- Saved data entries
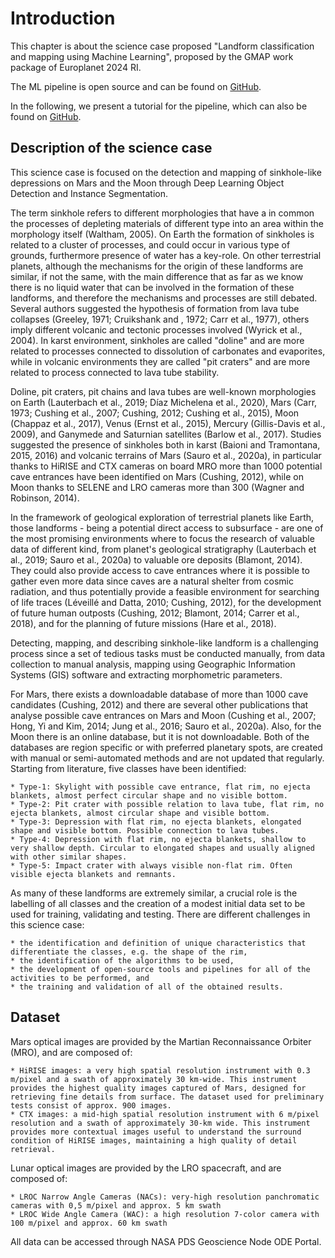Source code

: # Introduction

This chapter is about the science case proposed "Landform classification and mapping using Machine Learning", proposed by the GMAP work package of Europlanet 2024 RI.

The ML pipeline is open source and can be found on [GitHub](https://github.com/epn-ml/DeepLandforms).

In the following, we present a tutorial for the pipeline, which can also be found on [GitHub](https://github.com/epn-ml/DeepLandforms/tree/main/Tutorial).

## Description of the science case

This science case is focused on the detection and mapping of sinkhole-like depressions on Mars and the Moon through Deep Learning Object Detection and Instance Segmentation.

The term sinkhole refers to different morphologies that have a in common the processes of depleting materials of different type into an area within the morphology itself (Waltham, 2005). On Earth the formation of sinkholes is related to a cluster of  processes, and could occur in various type of grounds, furthermore presence of water has a key-role. On other terrestrial planets, although the mechanisms for the origin of these landforms are similar, if not the same, with the main difference that as far as we know there is no liquid water that can be involved in the formation of these landforms, and therefore the mechanisms and processes are still debated. Several authors suggested the hypothesis of formation from lava tube collapses (Greeley, 1971; Cruikshank and , 1972; Carr et al., 1977), others imply different volcanic and tectonic processes involved (Wyrick et al., 2004). In karst environment, sinkholes are called "doline" and are more related to processes connected to dissolution of carbonates and evaporites, while in volcanic environments they are called "pit craters" and are more related to process connected to lava tube stability.

Doline, pit craters, pit chains and lava tubes are well-known morphologies on Earth (Lauterbach et al., 2019; Díaz Michelena et al., 2020), Mars (Carr, 1973; Cushing et al., 2007; Cushing, 2012; Cushing et al., 2015), Moon (Chappaz et al., 2017), Venus (Ernst et al., 2015), Mercury (Gillis-Davis et al., 2009), and Ganymede and Saturnian satellites (Barlow et al., 2017). Studies suggested the presence of sinkholes both in karst (Baioni and Tramontana, 2015, 2016) and volcanic terrains of Mars (Sauro et al., 2020a), in particular thanks to HiRISE and CTX cameras on board MRO more than 1000 potential cave entrances have been identified on Mars (Cushing, 2012), while on Moon thanks to SELENE and LRO cameras more than 300 (Wagner and Robinson, 2014).

In the framework of geological exploration of terrestrial planets like Earth, those landforms - being a potential direct access to subsurface - are one of the most promising environments where to focus the research of valuable data of different kind, from planet's geological stratigraphy (Lauterbach et al., 2019; Sauro et al., 2020a) to valuable ore deposits (Blamont, 2014). They could also provide access to cave entrances where it is possible to gather even more data since caves are a natural shelter from cosmic radiation, and thus potentially provide a feasible environment for searching of life traces (Léveillé and Datta, 2010; Cushing, 2012), for the development of future human outposts (Cushing, 2012; Blamont, 2014; Carrer et al., 2018), and for the planning of future missions (Hare et al., 2018).

 Detecting, mapping, and describing sinkhole-like landform is a challenging process since a set of tedious tasks must be conducted manually, from data collection to manual analysis, mapping using Geographic Information Systems (GIS) software and extracting morphometric parameters.

For Mars, there exists a downloadable database of more than 1000 cave candidates (Cushing, 2012) and there are several other publications that analyse possible cave entrances on Mars and Moon (Cushing et al., 2007; Hong, Yi and Kim, 2014; Jung et al., 2016; Sauro et al., 2020a). Also, for the Moon there is an online database, but it is not downloadable. Both of the databases are region specific or with preferred planetary spots, are created with manual or semi-automated methods and are not updated that regularly. Starting from literature, five classes have been identified:

    * Type-1: Skylight with possible cave entrance, flat rim, no ejecta blankets, almost perfect circular shape and no visible bottom.
    * Type-2: Pit crater with possible relation to lava tube, flat rim, no ejecta blankets, almost circular shape and visible bottom.
    * Type-3: Depression with flat rim, no ejecta blankets, elongated shape and visible bottom. Possible connection to lava tubes.
    * Type-4: Depression with flat rim, no ejecta blankets, shallow to very shallow depth. Circular to elongated shapes and usually aligned with other similar shapes.
    * Type-5: Impact crater with always visible non-flat rim. Often visible ejecta blankets and remnants.

As many of these landforms are extremely similar, a crucial role is the labelling of all classes and the creation of a modest initial data set to be used for training, validating and testing.
There are different challenges in this science case:

    * the identification and definition of unique characteristics that differentiate the classes, e.g. the shape of the rim,
    * the identification of the algorithms to be used,
    * the development of open-source tools and pipelines for all of the activities to be performed, and
    * the training and validation of all of the obtained results.

## Dataset

Mars optical images are provided by the Martian Reconnaissance Orbiter (MRO), and are composed of:

    * HiRISE images: a very high spatial resolution instrument with 0.3 m/pixel and a swath of approximately 30 km-wide. This instrument provides the highest quality images captured of Mars, designed for retrieving fine details from surface. The dataset used for preliminary tests consist of approx. 900 images.
    * CTX images: a mid-high spatial resolution instrument with 6 m/pixel resolution and a swath of approximately 30-km wide. This instrument provides more contextual images useful to understand the surround condition of HiRISE images, maintaining a high quality of detail retrieval.

Lunar optical images are provided by the LRO spacecraft, and are composed of:

    * LROC Narrow Angle Cameras (NACs): very-high resolution panchromatic cameras with 0,5 m/pixel and approx. 5 km swath
    * LROC Wide Angle Camera (WAC): a high resolution 7-color camera with 100 m/pixel and approx. 60 km swath

All data can be accessed through NASA PDS Geoscience Node ODE Portal.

- AIM OF THE EXERCISE
Return only the part of the records above that opens with the line containing "be performed, and" and closes with the line containing "approx. 5 km swath", ends included.

- RESULT BELOW
    * the development of open-source tools and pipelines for all of the activities to be performed, and
    * the training and validation of all of the obtained results.

## Dataset

Mars optical images are provided by the Martian Reconnaissance Orbiter (MRO), and are composed of:

    * HiRISE images: a very high spatial resolution instrument with 0.3 m/pixel and a swath of approximately 30 km-wide. This instrument provides the highest quality images captured of Mars, designed for retrieving fine details from surface. The dataset used for preliminary tests consist of approx. 900 images.
    * CTX images: a mid-high spatial resolution instrument with 6 m/pixel resolution and a swath of approximately 30-km wide. This instrument provides more contextual images useful to understand the surround condition of HiRISE images, maintaining a high quality of detail retrieval.

Lunar optical images are provided by the LRO spacecraft, and are composed of:

    * LROC Narrow Angle Cameras (NACs): very-high resolution panchromatic cameras with 0,5 m/pixel and approx. 5 km swath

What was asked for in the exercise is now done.